When garnishing wages, however, the process is governed by federal and state laws designed to protect debtors from overreaching and excessive attachments. There are many statutory protections at the federal level, but South Carolina is unique in its decision to totally protect wages from garnishment for the “consumers debts” of any debtors living in the state.
Everyone involved in the debt collection process – creditors, employers and debtors – have certain rights and obligations, so let’s examine the details more closely.
How the Garnishment Process Starts in South Carolina
When a debtor falls far enough behind in his debts that he cannot pay them despite collection efforts, the creditor will often give up, hire a lawyer, and file a lawsuit to collect the debt.

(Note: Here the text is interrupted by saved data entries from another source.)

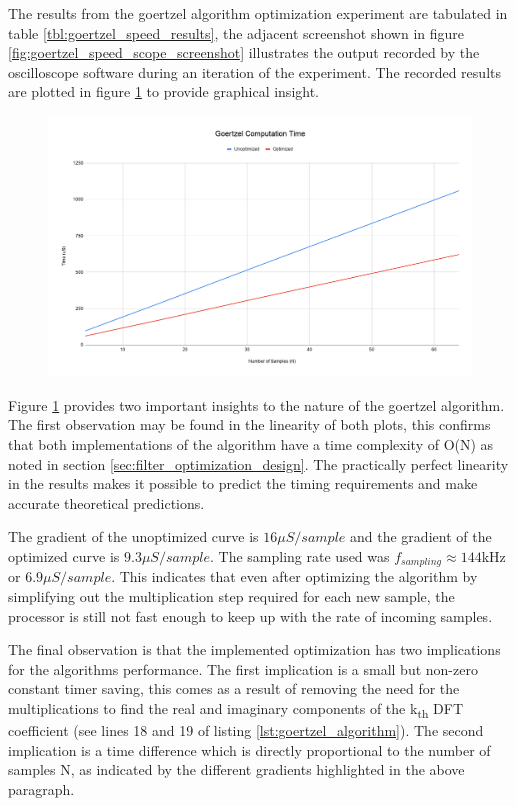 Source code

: The results from the goertzel algorithm optimization experiment are tabulated in table \ref{tbl:goertzel_speed_results}, the adjacent screenshot shown in figure \ref{fig:goertzel_speed_scope_screenshot} illustrates the output recorded by the oscilloscope software during an iteration of the experiment. The recorded results are plotted in figure \ref{fig:goertzel_computation_plot} to provide graphical insight.

\begin{figure}[H]
	\centering
	\includegraphics[width=\linewidth]{figures/results/goertzel_filter_speed/goertzel_computation_time.png}
	\label{fig:goertzel_computation_plot}
\end{figure}

Figure \ref{fig:goertzel_computation_plot} provides two important insights to the nature of the goertzel algorithm. The first observation may be found in the linearity of both plots, this confirms that both implementations of the algorithm have a time complexity of O(N) as noted in section \ref{sec:filter_optimization_design}. The practically perfect linearity in the results makes it possible to predict the timing requirements and make accurate theoretical predictions.

The gradient of the unoptimized curve is $16\mu S/sample$ and the gradient of the optimized curve is $9.3\mu S/sample$. The sampling rate used was $f_{sampling} \approx 144$kHz or $6.9\mu S/sample$. This indicates that even after optimizing the algorithm by simplifying out the multiplication step required for each new sample, the processor is still not fast enough to keep up with the rate of incoming samples.

The final observation is that the implemented optimization has two implications for the algorithms performance. The first implication is a small but non-zero constant timer saving, this comes as a result of removing the need for the multiplications to find the real and imaginary components of the k\textsubscript{th} DFT coefficient (see lines 18 and 19 of listing \ref{lst:goertzel_algorithm}). The second implication is a time difference which is directly proportional to the number of samples N, as indicated by the different gradients highlighted in the above paragraph.

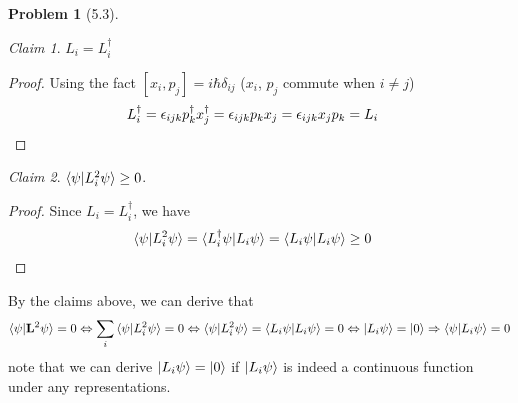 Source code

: \documentclass[twoside,11pt]{article}
\theoremstyle{definition}
\newtheorem{problem}{Problem}
\theoremstyle{remark}
\newtheorem*{claim}{Claim}
\begin{document}
\begin{problem}[5.3]
\begin{claim}
    $L_i = L_i^\dagger$
\end{claim}
\begin{proof}
    Using the fact $[x_i,p_j]=i\hbar\delta_{ij}$ ($x_i$, $p_j$ commute when $i\neq j$)
    \begin{align*}
        L_i^\dag &= \epsilon_{ijk}p_k^\dag x_j^\dag = 
        \epsilon_{ijk}p_kx_j = \epsilon_{ijk} x_jp_k = L_i\qedhere
    \end{align*}
\end{proof}
\begin{claim}
    $\braket{\psi|L_i^2\psi}\geq 0$.
\end{claim}
\begin{proof}
    Since $L_i=L_i^\dagger$, we have
    \begin{align*}
        \braket{\psi|L_i^2\psi} &= \braket{L_i^\dagger\psi|L_i\psi} 
        = \braket{L_i\psi|L_i\psi} \geq 0\qedhere
    \end{align*}
\end{proof}

By the claims above, we can derive that
\begin{align*}
    \braket{\psi|\mathbf{L}^2\psi} = 0\Leftrightarrow
    \sum_{i}\braket{\psi|L_i^2\psi} = 0\Leftrightarrow
    \braket{\psi|L_i^2\psi} = \braket{L_i\psi|L_i\psi} = 0
    \Leftrightarrow \ket{L_i\psi} = \ket{0}\Rightarrow
    \braket{\psi|L_i\psi} = 0
\end{align*}
note that we can derive $\ket{L_i\psi}=\ket{0}$ 
if $\ket{L_i\psi}$ is indeed a continuous function under any
representations.


\end{problem}


\end{document}
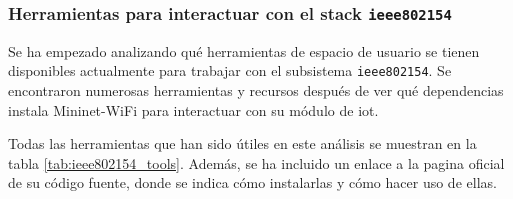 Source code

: \subsubsection{Herramientas para interactuar con el stack \texttt{ieee802154}}

Se ha empezado analizando qué herramientas de espacio de usuario se tienen disponibles actualmente para trabajar con el subsistema \texttt{ieee802154}. Se encontraron numerosas herramientas y recursos después de ver qué dependencias instala Mininet-WiFi para interactuar con su módulo de \gls{iot}. \\
\par
Todas las herramientas que han sido útiles en este análisis se muestran en la tabla \ref{tab:ieee802154_tools}. Además, se ha incluido un enlace a la pagina oficial de su código fuente, donde se indica cómo instalarlas y cómo hacer uso de ellas.

\vspace{0.5cm}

As uncomfortable as it may be, the debtor when served with the lawsuit should look carefully at the claims and examine them for accuracy.
Many times the debt is misstated, and sometimes the action is time-barred, meaning the statute of limitations has run and the debt can no longer be collected even though it is owed. In South Carolina, the creditor has three years from default, last partial payment, or last written acknowledgment of the debt, in which to file a collection lawsuit. These defenses should be diligently asserted in answer to the complaint.
Issuance of Wage Garnishment Orders in South Carolina
Despite the various defenses to collection, most debt collection actions end in a money judgement for the creditor in the amount of the delinquent debt, plus interest and penalties. Armed with the judgment, the creditor can then request the Court to issue a wage garnishment order directed to the debtor’s employer. Once served with a wage garnishment order, the employer is obligated to comply with the order and pay over part of the employee’s wages to the court or creditor. In meeting their obligations, however, creditors must be sure not to run afoul of any applicable federal or state laws which exempt the debt from collection or limit the amount subject to garnishment.
The Important Difference Between Employees and Independent Contractors
The workforce is not like it was even a decade ago. More workers today are freelancers working from home or independent contracts doing jobs project-by-project than ever before. Some of this has been made possible by technology and the internet, such that many workers don’t earn overtime, receive worker’s compensation, qualify for unemployment benefits or have FICA withheld. Accordingly, a company served with a wage garnishment order for any such person, either freelancer or independent contractor, has no choice but to return the garnishment unpaid for lack of garnishable wages.
The Role of Exemptions and Protections against Wage Garnishment
Were it not for exemptions and protections against the collection of past due debts, the first creditor to walk through the employer’s door with a money judgement in hand would be able to garnish up all of the employee’s wages in one fell sweep. With this power, there’s no doubt that many creditors would think nothing of rendering the debtor penniless, leaving him nothing to take home and sending his family onto the public dole. To ensure that this does not happen, Congress has passed federal laws that exempt and limit what wages can be garnished.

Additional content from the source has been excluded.